What Bartenders Think of You

Bartending is a job that employs a lot of different skills. Frequently done under pressure in a chaotic environment, bartending requires a cool head, a good memory, preparation, organization, and seamless execution—not to mention a working knowledge of dozens of techniques, ingredients, and recipes.

In addition to all these requirements, bartenders must also be good at interacting with patrons. A welcoming personality, an ability to listen, and even an ability to "read" customers are traits that separate the great bartenders from the good ones.

The sheer volume and variety of people that most bartenders serve provides bar staff with a unique window into human behavior. Forget the sob stories and the alcohol-fueled rants, most bartenders can tell a lot about you just by the kinds of drinks you order.

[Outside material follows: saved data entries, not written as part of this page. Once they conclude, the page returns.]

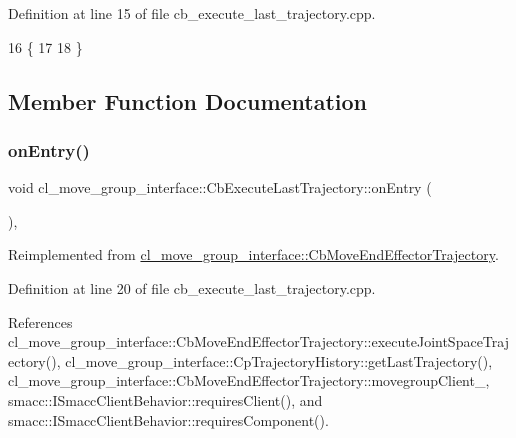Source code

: Definition at line 15 of file cb\+\_\+execute\+\_\+last\+\_\+trajectory.\+cpp.


\begin{DoxyCode}
16     \{
17 
18     \}
\end{DoxyCode}


\subsection{Member Function Documentation}
\mbox{\label{classcl__move__group__interface_1_1CbExecuteLastTrajectory_ac78713663c39635ca5ac9a749503e800}} 
\subsubsection{\texorpdfstring{on\+Entry()}{onEntry()}}
{\footnotesize\ttfamily void cl\+\_\+move\+\_\+group\+\_\+interface\+::\+Cb\+Execute\+Last\+Trajectory\+::on\+Entry (\begin{DoxyParamCaption}{ }\end{DoxyParamCaption})\hspace{0.3cm}{\ttfamily [override]}, {\ttfamily [virtual]}}



Reimplemented from \hyperlink{classcl__move__group__interface_1_1CbMoveEndEffectorTrajectory_aaedd074fd178c6390a4a3f1ccff23ad3}{cl\+\_\+move\+\_\+group\+\_\+interface\+::\+Cb\+Move\+End\+Effector\+Trajectory}.



Definition at line 20 of file cb\+\_\+execute\+\_\+last\+\_\+trajectory.\+cpp.



References cl\+\_\+move\+\_\+group\+\_\+interface\+::\+Cb\+Move\+End\+Effector\+Trajectory\+::execute\+Joint\+Space\+Trajectory(), cl\+\_\+move\+\_\+group\+\_\+interface\+::\+Cp\+Trajectory\+History\+::get\+Last\+Trajectory(), cl\+\_\+move\+\_\+group\+\_\+interface\+::\+Cb\+Move\+End\+Effector\+Trajectory\+::movegroup\+Client\+\_\+, smacc\+::\+I\+Smacc\+Client\+Behavior\+::requires\+Client(), and smacc\+::\+I\+Smacc\+Client\+Behavior\+::requires\+Component().


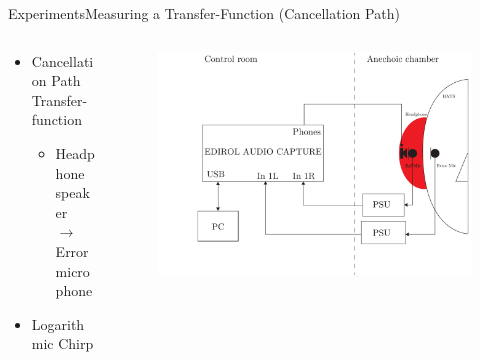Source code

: \begin{frame}{Experiments}{Measuring a Transfer-Function (Cancellation Path)}		
	\begin{columns}
		\begin{column}{0.5\textwidth}
			\begin{itemize}
				\item Cancellation Path Transfer-function
				\begin{itemize}
					\item Headphone speaker \\ $\rightarrow$ Error microphone
				\end{itemize}
				\item{Logarithmic Chirp}
			\end{itemize}
		\end{column}
		\begin{column}{0.5\textwidth} 
			\begin{figure}[h]
				\includegraphics[width=1\textwidth]{figures/CancellationPath.pdf}
			\end{figure}
		\end{column}
	\end{columns}
\end{frame}

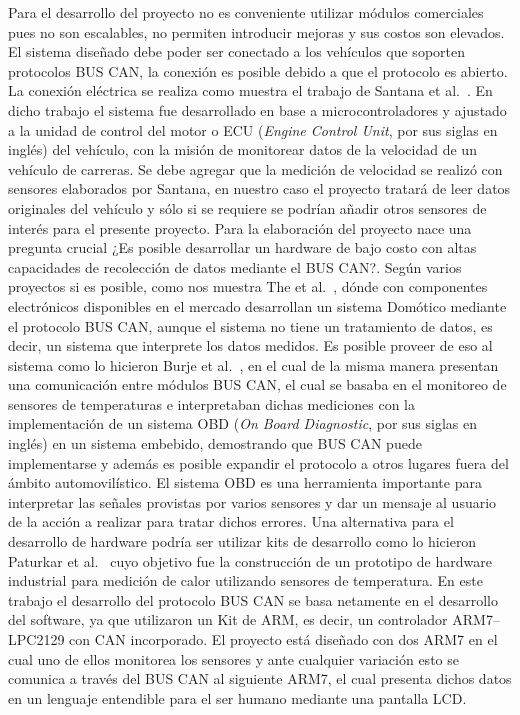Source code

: Para el desarrollo del proyecto no es conveniente utilizar módulos comerciales pues no son escalables, no permiten introducir mejoras y sus costos son elevados. 
El sistema diseñado debe poder ser conectado a los vehículos que soporten protocolos BUS CAN, la conexión es posible debido a que el protocolo es abierto. 
La conexión eléctrica se realiza como muestra el trabajo de Santana et al.~\cite{DISM}. 
En dicho trabajo el sistema fue desarrollado en base a microcontroladores y ajustado a la unidad de control del motor o ECU (\textit{Engine Control Unit}, por sus siglas en inglés) del vehículo, con la misión de monitorear datos de la velocidad de un vehículo de carreras. 
Se debe agregar que la medición de velocidad se realizó con sensores elaborados por Santana, en nuestro caso el proyecto tratará de leer datos originales del vehículo y sólo si se requiere se podrían añadir otros sensores de interés para el presente proyecto. 
Para la elaboración del proyecto nace una pregunta crucial ¿Es posible desarrollar un hardware de bajo costo con altas capacidades de recolección de datos mediante el BUS CAN?.
Según varios proyectos si es posible,  como nos muestra The et al.~\cite{HAMS}, dónde con componentes electrónicos disponibles en el mercado desarrollan un sistema Domótico mediante el protocolo BUS CAN, aunque el sistema no tiene un tratamiento de datos, es decir, un sistema que interprete los datos medidos. 
Es posible proveer de eso al sistema como lo hicieron  Burje et al.~\cite{EOBD}, en el cual de la misma manera presentan una comunicación entre módulos BUS CAN, el cual se basaba en el monitoreo de sensores de temperaturas e interpretaban dichas mediciones con la implementación de un sistema OBD (\textit{On Board Diagnostic}, por sus siglas en inglés) en un sistema embebido, demostrando que BUS CAN puede implementarse y además es posible expandir el protocolo a otros lugares fuera del ámbito automovilístico. 
El sistema OBD es una herramienta importante para interpretar las señales provistas por varios sensores y dar un mensaje al usuario de la acción a realizar para tratar dichos errores. 
Una alternativa para el desarrollo de hardware podría ser utilizar kits de desarrollo como lo hicieron Paturkar et al.~\cite{AABT} cuyo objetivo fue la construcción de un prototipo de hardware industrial para medición de calor utilizando sensores de temperatura. 
En este trabajo el desarrollo del protocolo BUS CAN se basa netamente en el desarrollo del software, ya que utilizaron un Kit de ARM, es decir, un controlador ARM7–LPC2129 con CAN incorporado. 
El proyecto está diseñado con dos ARM7 en el cual uno de ellos monitorea los sensores y ante cualquier variación esto se comunica a través del BUS CAN al siguiente ARM7, el cual presenta dichos datos en un lenguaje entendible para el ser humano mediante una pantalla LCD.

Buzzfeed surveyed a bunch of bartenders and asked them what they thought of their customers by the drinks they requested. Here's what some of them said:

When a customer says, "I'll have a shot of tequila," the bartender thinks: This person doesn't have work tomorrow or just got fired.

When a customer says, "I'll have a shot of Fernet," the bartender thinks: This person wants me to think they spent a year in Europe.

When a customer says, "I'll have a scotch and water," the bartender thinks: This 50+ person has heart issues.

When a customer says, "I'll have a Bellini," the bartender thinks: This person has a tab at Olive Garden.

When a customer says, "I'll have a whiskey sour," the bartender thinks: I definitely need to card this person.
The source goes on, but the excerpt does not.